Sunday, 17 January 2016

IndexOutOfBoundsException when using commons BeanUtils in Java 8

When migrating from Java 7 to Java 8, we noticed a strange issue with apache commons BeanUtils.populate(target, properties) method, when collections were populated from properties. They started failing with the following exception


Exception in thread "main" java.lang.IndexOutOfBoundsException: Index: 0, Size: 0
at java.util.ArrayList.rangeCheck(ArrayList.java:653)
at java.util.ArrayList.get(ArrayList.java:429)
at org.apache.commons.beanutils.PropertyUtilsBean.getIndexedProperty(PropertyUtilsBean.java:513)
at org.apache.commons.beanutils.PropertyUtilsBean.getIndexedProperty(PropertyUtilsBean.java:410)
at org.apache.commons.beanutils.PropertyUtilsBean.getNestedProperty(PropertyUtilsBean.java:768)
at org.apache.commons.beanutils.PropertyUtilsBean.getProperty(PropertyUtilsBean.java:846)
at org.apache.commons.beanutils.BeanUtilsBean.setProperty(BeanUtilsBean.java:903)
at org.apache.commons.beanutils.BeanUtilsBean.populate(BeanUtilsBean.java:830)
at org.apache.commons.beanutils.BeanUtils.populate(BeanUtils.java:433)
at sample.test.BeanPopulateTest.main(BeanPopulateTest.java:16)

To make things clear, I am going to use the example below.

Employee has a collection of Address objects. Note that Employee object has additional methods, to get the address at a given index and set address at an index. These methods are used by the BeanPopulator, to populate the values from OGNL expressions.

Employee.java

import java.util.ArrayList;
import java.util.List;

public class Employee {

  private List addresses = new ArrayList<Address>();

  public List<Address> getAddresses() {
    return addresses;
  }

  public void setAddresses(List<Address> addresses) {
    this.addresses = addresses;
  }

  public Address getAddresses(final int index) {
    if (index <= addresses.size()) {
       for (int i = addresses.size(); i <= index; i++) {
         addresses.add(new Address());
       }
    }
    return addresses.get(index);
  }

  public void setAddresses(final int index, final Address address) {
    this.addresses.add(index, address);
  }
}

Address.java

public class Address {
 private String postCode;

 public Address() {
 }

 public String getPostCode() {
  return postCode;
 }

 public void setPostCode(String postCode) {
  this.postCode = postCode;
 }
} 

A simple test to populate the Address collection revealed what was happening

import java.util.HashMap;
import java.util.Map;
import org.apache.commons.beanutils.BeanUtils;

public class BeanPopulateTest {
   public static void main(String[] args) throws Exception {
 
        Employee employee = new Employee();
 
        Map<String,String> properties = new HashMap<String,String>();
 properties.put("addresses[0].postCode", "TES456");

 BeanUtils.populate(employee, properties);

 System.out.println(employee.getAddresses().get(0).getPostCode());
   }
}

After a few hours of investigation and looking at the BeanUtils code, I realized that Java 8 property descriptor for Employee.addresses (collections) field is different from Java 7.
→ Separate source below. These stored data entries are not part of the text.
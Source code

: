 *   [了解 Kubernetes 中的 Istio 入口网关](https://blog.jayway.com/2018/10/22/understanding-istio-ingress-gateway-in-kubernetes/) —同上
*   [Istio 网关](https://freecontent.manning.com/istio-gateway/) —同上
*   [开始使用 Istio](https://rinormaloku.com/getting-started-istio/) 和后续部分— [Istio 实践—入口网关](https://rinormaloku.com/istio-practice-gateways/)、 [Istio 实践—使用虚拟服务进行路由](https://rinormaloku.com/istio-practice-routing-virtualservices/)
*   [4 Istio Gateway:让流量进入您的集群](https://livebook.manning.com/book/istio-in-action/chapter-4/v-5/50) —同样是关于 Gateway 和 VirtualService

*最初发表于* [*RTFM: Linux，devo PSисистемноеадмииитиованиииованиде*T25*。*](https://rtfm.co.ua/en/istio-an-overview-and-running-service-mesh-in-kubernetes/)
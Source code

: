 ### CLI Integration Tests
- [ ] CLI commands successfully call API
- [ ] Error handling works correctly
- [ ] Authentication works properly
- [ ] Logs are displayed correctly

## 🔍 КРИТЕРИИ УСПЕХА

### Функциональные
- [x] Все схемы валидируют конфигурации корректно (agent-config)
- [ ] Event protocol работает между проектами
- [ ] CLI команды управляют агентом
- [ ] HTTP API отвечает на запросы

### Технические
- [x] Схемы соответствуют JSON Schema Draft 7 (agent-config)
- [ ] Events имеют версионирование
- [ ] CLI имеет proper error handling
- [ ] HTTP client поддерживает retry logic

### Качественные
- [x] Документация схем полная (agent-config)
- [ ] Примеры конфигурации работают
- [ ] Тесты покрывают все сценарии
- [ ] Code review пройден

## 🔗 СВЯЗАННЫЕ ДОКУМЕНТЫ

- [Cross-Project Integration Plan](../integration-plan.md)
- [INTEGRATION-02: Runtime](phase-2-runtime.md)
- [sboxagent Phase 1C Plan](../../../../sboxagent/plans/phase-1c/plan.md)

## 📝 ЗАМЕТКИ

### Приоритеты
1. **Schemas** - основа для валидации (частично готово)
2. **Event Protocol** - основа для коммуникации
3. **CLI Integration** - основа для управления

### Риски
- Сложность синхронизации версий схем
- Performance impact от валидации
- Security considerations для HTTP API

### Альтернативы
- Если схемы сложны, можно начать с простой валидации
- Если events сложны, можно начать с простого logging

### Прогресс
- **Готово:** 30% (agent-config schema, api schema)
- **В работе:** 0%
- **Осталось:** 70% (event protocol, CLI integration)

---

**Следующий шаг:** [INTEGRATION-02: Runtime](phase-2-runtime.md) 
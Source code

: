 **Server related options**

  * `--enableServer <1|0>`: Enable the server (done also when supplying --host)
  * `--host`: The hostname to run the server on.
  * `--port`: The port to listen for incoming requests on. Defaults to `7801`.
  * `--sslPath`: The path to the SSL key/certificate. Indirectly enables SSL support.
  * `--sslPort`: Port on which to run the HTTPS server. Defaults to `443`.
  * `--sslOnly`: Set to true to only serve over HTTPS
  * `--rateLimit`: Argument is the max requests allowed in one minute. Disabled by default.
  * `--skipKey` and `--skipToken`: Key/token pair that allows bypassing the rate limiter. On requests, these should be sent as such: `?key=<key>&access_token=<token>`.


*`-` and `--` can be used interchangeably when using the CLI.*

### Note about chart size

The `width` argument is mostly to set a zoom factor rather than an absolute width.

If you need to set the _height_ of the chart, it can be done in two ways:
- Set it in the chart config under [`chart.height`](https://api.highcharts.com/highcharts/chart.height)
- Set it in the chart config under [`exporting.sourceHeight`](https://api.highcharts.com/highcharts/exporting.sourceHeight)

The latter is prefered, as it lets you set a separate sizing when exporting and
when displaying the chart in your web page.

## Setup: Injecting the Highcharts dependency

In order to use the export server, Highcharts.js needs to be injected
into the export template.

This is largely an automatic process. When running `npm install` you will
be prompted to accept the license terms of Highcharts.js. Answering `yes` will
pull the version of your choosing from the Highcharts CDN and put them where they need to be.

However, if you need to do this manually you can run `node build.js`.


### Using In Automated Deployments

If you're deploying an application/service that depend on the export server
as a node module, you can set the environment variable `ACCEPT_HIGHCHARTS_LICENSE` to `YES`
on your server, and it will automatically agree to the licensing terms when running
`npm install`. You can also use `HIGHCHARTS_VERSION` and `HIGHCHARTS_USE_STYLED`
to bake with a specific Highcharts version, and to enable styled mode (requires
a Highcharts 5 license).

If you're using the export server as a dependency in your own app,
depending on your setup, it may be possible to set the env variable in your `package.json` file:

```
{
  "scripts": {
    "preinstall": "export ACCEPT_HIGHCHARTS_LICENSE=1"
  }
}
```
BeanInfo info = Introspector.getBeanInfo(Employee.class);
PropertyDescriptor[] descriptors = info.getPropertyDescriptors();
for (int i = 0; i < descriptors.length; i++) {
  System.out.println(descriptors[i].getName() + " " + descriptors[i].getClass().getName());
}

The output from the above code is

Java 8
java.beans.PropertyDescriptor:addresses

Java 7
java.beans.IndexedPropertyDescriptor:addresses

This causes BeanUtils to process the address collection as a non-indexed property and invoke the get(index) method on the collection, causing the IndexOutOfBoundsException.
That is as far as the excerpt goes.